In the case of the Bont clan, their already horrid nature is amplified even more so, to an extent that it is mentally trying to deal with. Throughout the novel, Brooks’ conveys Elinor as a kind and compassionate ‘gentlewomen’ however as the narrative progresses, Elinor constantly steps out of this stereotypical role of femininity and displays how little you know about a person despite the close bond you may have with them.
Elinor is character that engages the audience because she challenges the accepted social role of females in the 17th century. In order to ensure Merry Wickford maintains ownership of her mine, Elinor accompanied by Anna must enter the mine and draw out a ‘dish of lead’. This job ‘falling outside… what is considered fit for a women’, Elinor displays a great physical and mental strength which may have remained dormant and unknown to those around her without the needs of Merry to act as a catalyst for this revelation.
Elinor’s past ‘sin’ is conceded as she wants Anna to ‘truly know’ who lays these ‘burdens upon you’, when this information is revealed Anna is shocked as she realises just how little she knows about someone she considered a close friend. The narrative reveals that sometimes people’s true self can remain dormant and until they are ready to concede who they truly are, you can never sincerely know them. Shockingly, the siege mentality brought on by the scourge see’s people seek God’s praise through flagellation and extreme deprivation.
John Gordon’s response to the plague is both unexpected and extreme, in order to ‘allay God’s wrath’ he stops eating and subjects his body to horrible punishment with ‘plaited leather and nails’. As a strict religious society, the people of Eyam assume that all members of the society will maintain their belief in religion throughout any number of troubles, however when the plague hits, John Gordon, ‘a lettered man’ resorts to ‘grievous self-punishment’ as a coping mechanism.

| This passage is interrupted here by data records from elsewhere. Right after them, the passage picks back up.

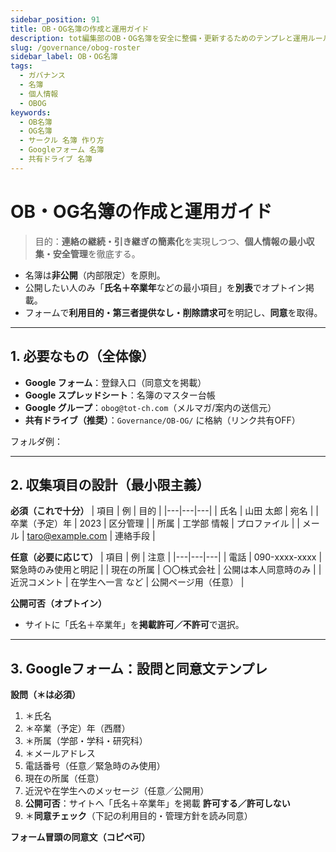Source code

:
 ```yaml
---
sidebar_position: 91
title: OB・OG名簿の作成と運用ガイド
description: tot編集部のOB・OG名簿を安全に整備・更新するためのテンプレと運用ルール。Googleフォーム/スプレッドシート/グループメールの設計まで。
slug: /governance/obog-roster
sidebar_label: OB・OG名簿
tags:
  - ガバナンス
  - 名簿
  - 個人情報
  - OBOG
keywords:
  - OB名簿
  - OG名簿
  - サークル 名簿 作り方
  - Googleフォーム 名簿
  - 共有ドライブ 名簿
---
```


# OB・OG名簿の作成と運用ガイド

> 目的：**連絡の継続・引き継ぎの簡素化**を実現しつつ、**個人情報の最小収集・安全管理**を徹底する。

- 名簿は**非公開**（内部限定）を原則。  
- 公開したい人のみ「**氏名＋卒業年**などの最小項目」を**別表**でオプトイン掲載。  
- フォームで**利用目的・第三者提供なし・削除請求可**を明記し、**同意**を取得。

---

## 1. 必要なもの（全体像）

- **Google フォーム**：登録入口（同意文を掲載）
- **Google スプレッドシート**：名簿のマスター台帳
- **Google グループ**：`obog@tot-ch.com`（メルマガ/案内の送信元）
- **共有ドライブ（推奨）**：`Governance/OB-OG/` に格納（リンク共有OFF）

フォルダ例：

---

## 2. 収集項目の設計（最小限主義）

**必須（これで十分）**
| 項目 | 例 | 目的 |
|---|---|---|
| 氏名 | 山田 太郎 | 宛名 |
| 卒業（予定）年 | 2023 | 区分管理 |
| 所属 | 工学部 情報 | プロファイル |
| メール | taro@example.com | 連絡手段 |

**任意（必要に応じて）**
| 項目 | 例 | 注意 |
|---|---|---|
| 電話 | 090-xxxx-xxxx | 緊急時のみ使用と明記 |
| 現在の所属 | 〇〇株式会社 | 公開は本人同意時のみ |
| 近況コメント | 在学生へ一言 など | 公開ページ用（任意） |

**公開可否（オプトイン）**
- サイトに「氏名＋卒業年」を**掲載許可／不許可**で選択。

---

## 3. Googleフォーム：設問と同意文テンプレ

**設問（＊は必須）**
1. ＊氏名  
2. ＊卒業（予定）年（西暦）  
3. ＊所属（学部・学科・研究科）  
4. ＊メールアドレス  
5. 電話番号（任意／緊急時のみ使用）  
6. 現在の所属（任意）  
7. 近況や在学生へのメッセージ（任意／公開用）  
8. **公開可否**：サイトへ「氏名＋卒業年」を掲載 **許可する／許可しない**  
9. ＊**同意チェック**（下記の利用目的・管理方針を読み同意）

**フォーム冒頭の同意文（コピペ可）**
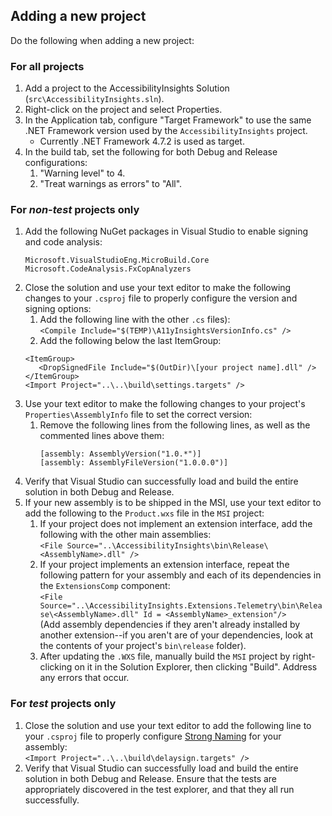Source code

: ﻿## Adding a new project
Do the following when adding a new project:

### For all projects
1. Add a project to the AccessibilityInsights Solution (`src\AccessibilityInsights.sln`).
2. Right-click on the project and select Properties.
2. In the Application tab, configure "Target Framework" to use the same .NET Framework version used by the `AccessibilityInsights` project.
   - Currently .NET Framework 4.7.2 is used as target. 
3. In the build tab, set the following for both Debug and Release configurations:
   1. "Warning level" to 4.
   2. "Treat warnings as errors" to "All".

### For *non-test* projects only
1. Add the following NuGet packages in Visual Studio to enable signing and code analysis:
   ```
   Microsoft.VisualStudioEng.MicroBuild.Core
   Microsoft.CodeAnalysis.FxCopAnalyzers
   ```
2. Close the solution and use your text editor to make the following changes to your `.csproj` file to properly configure the version and signing options:
   1. Add the following line with the other `.cs` files):<br>
   `<Compile Include="$(TEMP)\A11yInsightsVersionInfo.cs" />`
   2. Add the following below the last ItemGroup:<br>
   ```
   <ItemGroup>
      <DropSignedFile Include="$(OutDir)\[your project name].dll" />
   </ItemGroup>
   <Import Project="..\..\build\settings.targets" />
   ```
3. Use your text editor to make the following changes to your project's `Properties\AssemblyInfo` file to set the correct version:
   1. Remove the following lines from the following lines, as well as the commented lines above them: <br>
      ```
      [assembly: AssemblyVersion("1.0.*")]
      [assembly: AssemblyFileVersion("1.0.0.0")]
      ```
4. Verify that Visual Studio can successfully load and build the entire solution in both Debug and Release.
5. If your new assembly is to be shipped in the MSI, use your text editor to add the following to the `Product.wxs` file in the `MSI` project:
   1. If your project does not implement an extension interface, add the following with the other main assemblies:<br>
   `<File Source="..\AccessibilityInsights\bin\Release\<AssemblyName>.dll" />`
   2. If your project implements an extension interface, repeat the following pattern for your assembly and each of its dependencies in the `ExtensionsComp` component:<br>
   `<File Source="..\AccessibilityInsights.Extensions.Telemetry\bin\Release\<AssemblyName>.dll" Id = <AssemblyName>_extension"/>`<br>
   (Add assembly dependencies if they aren't already installed by another extension--if you aren't are of your dependencies, look at the contents of your project's `bin\release` folder).
   3. After updating the `.WXS` file, manually build the `MSI` project by right-clicking on it in the Solution Explorer, then clicking "Build". Address any errors that occur.

### For *test* projects only
1. Close the solution and use your text editor to add the following line to your `.csproj` file to properly configure [Strong Naming](https://docs.microsoft.com/en-us/dotnet/framework/app-domains/strong-named-assemblies) for your assembly:<br>
   `<Import Project="..\..\build\delaysign.targets" />`
2. Verify that Visual Studio can successfully load and build the entire solution in both Debug and Release. Ensure that the tests are appropriately discovered in the test explorer, and that they all run successfully.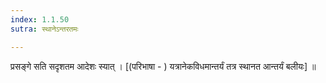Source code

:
 ```yaml
---
index: 1.1.50
sutra: स्थानेऽन्तरतमः

---
```

 प्रसङ्गे सति सदृशतम आदेशः स्यात् । [(परिभाषा - ) यत्रानेकविधमान्तर्यं तत्र स्थानत आन्तर्यं बलीयः] ॥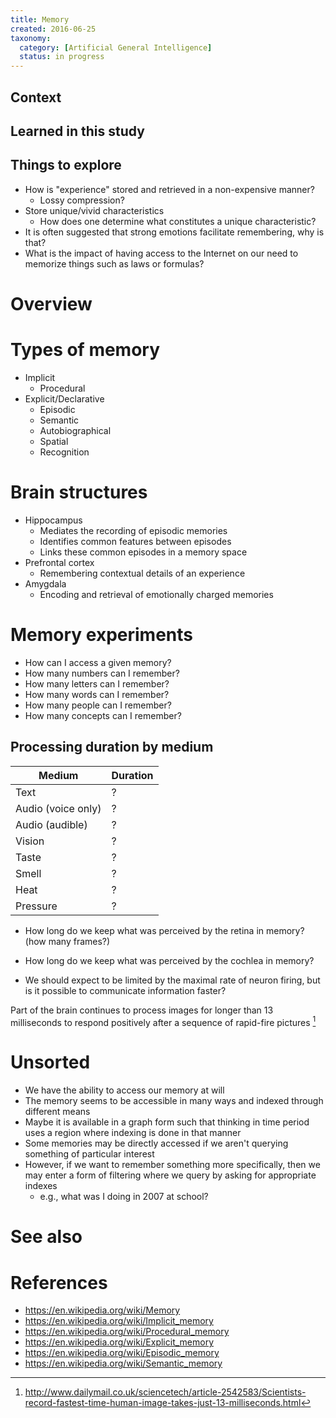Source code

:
 ```yaml
---
title: Memory
created: 2016-06-25
taxonomy:
  category: [Artificial General Intelligence]
  status: in progress
---
```


## Context

## Learned in this study

## Things to explore
* How is "experience" stored and retrieved in a non-expensive manner?
	* Lossy compression?
* Store unique/vivid characteristics
	* How does one determine what constitutes a unique characteristic?
* It is often suggested that strong emotions facilitate remembering, why is that?
* What is the impact of having access to the Internet on our need to memorize things such as laws or formulas?

# Overview

# Types of memory
* Implicit
	* Procedural
* Explicit/Declarative
	* Episodic
	* Semantic
	* Autobiographical
	* Spatial
	* Recognition

# Brain structures
* Hippocampus
	* Mediates the recording of episodic memories
	* Identifies common features between episodes
	* Links these common episodes in a memory space
* Prefrontal cortex
	* Remembering contextual details of an experience
* Amygdala
	* Encoding and retrieval of emotionally charged memories

# Memory experiments
* How can I access a given memory?
* How many numbers can I remember?
* How many letters can I remember?
* How many words can I remember?
* How many people can I remember?
* How many concepts can I remember?

## Processing duration by medium
| Medium | Duration |
|--------|----------|
| Text | ? |
| Audio (voice only) | ? |
| Audio (audible) | ? |
| Vision | ? |
| Taste | ? |
| Smell | ? |
| Heat | ? |
| Pressure | ? |

* How long do we keep what was perceived by the retina in memory? (how many frames?)
* How long do we keep what was perceived by the cochlea in memory?

* We should expect to be limited by the maximal rate of neuron firing, but is it possible to communicate information faster?

Part of the brain continues to process images for longer than 13 milliseconds to respond positively after a sequence of rapid-fire pictures [^1]

# Unsorted
* We have the ability to access our memory at will
* The memory seems to be accessible in many ways and indexed through different means
* Maybe it is available in a graph form such that thinking in time period uses a region where indexing is done in that manner
* Some memories may be directly accessed if we aren't querying something of particular interest
* However, if we want to remember something more specifically, then we may enter a form of filtering where we query by asking for appropriate indexes
	* e.g., what was I doing in 2007 at school?

# See also

# References
[^1]: http://www.dailymail.co.uk/sciencetech/article-2542583/Scientists-record-fastest-time-human-image-takes-just-13-milliseconds.html

* https://en.wikipedia.org/wiki/Memory
* https://en.wikipedia.org/wiki/Implicit_memory
* https://en.wikipedia.org/wiki/Procedural_memory
* https://en.wikipedia.org/wiki/Explicit_memory
* https://en.wikipedia.org/wiki/Episodic_memory
* https://en.wikipedia.org/wiki/Semantic_memory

This response was unanticipated by even John’s wife Urith who also is ‘aggrieved’ and ‘clemmed’ in accordance with John’s new belief in flagellation. John Gordon’s response to the plague is proof of how little we truly know about those we live among. The Bont clan are known throughout the town as avarice and insensitive people, however in the time of the plague their villain-like qualities are almost too vile to contemplate as they seek to take advantage of the villager’s fear and needs.
Despite their general animosity for the rest of their townspeople prior to the plague, many expected them to be willing to help out their neighbours as demonstrated by Anna entrusting Joss Bont with the job of the ‘sexton’. However, instead of seeing devastation in people’s losses he saw opportunity and he ‘committed an act so vile’ that the population of Eyam, ‘diminished and exhausted’ were spurred in to action against him. No one in the town could comprehend just how evil the Bonts would become in this time of crisis.
The lack of knowledge we have about those we live with is also demonstrated through Aphra’s actions when she imitates Anys Gowdie and gives hope to those afflicted by the plague. She attempts to sell ‘spells’ and ‘potions’ claimed to help those who are sick and their families who have resigned themselves to a lack of hope. It is difficult to conceive how heinous people can become in times of crisis, and this promotes the notion that we know very little about the people we live with.
Anna perceives that there are a lot of things we don’t know about the ‘people we live amongst’. This notion is illustrated through the actions of Elinor which go against the grain of the stereotypical role of females of the time. Through the flagellant, John it is conveyed how differently individuals can respond to times of crisis, when their faith is tried and proves you cannot truly know someone until a catastrophe has occurred. The novel Year of Wonders exposes how people exceed the peoples negative expectations and become more terrible than previously anticipated.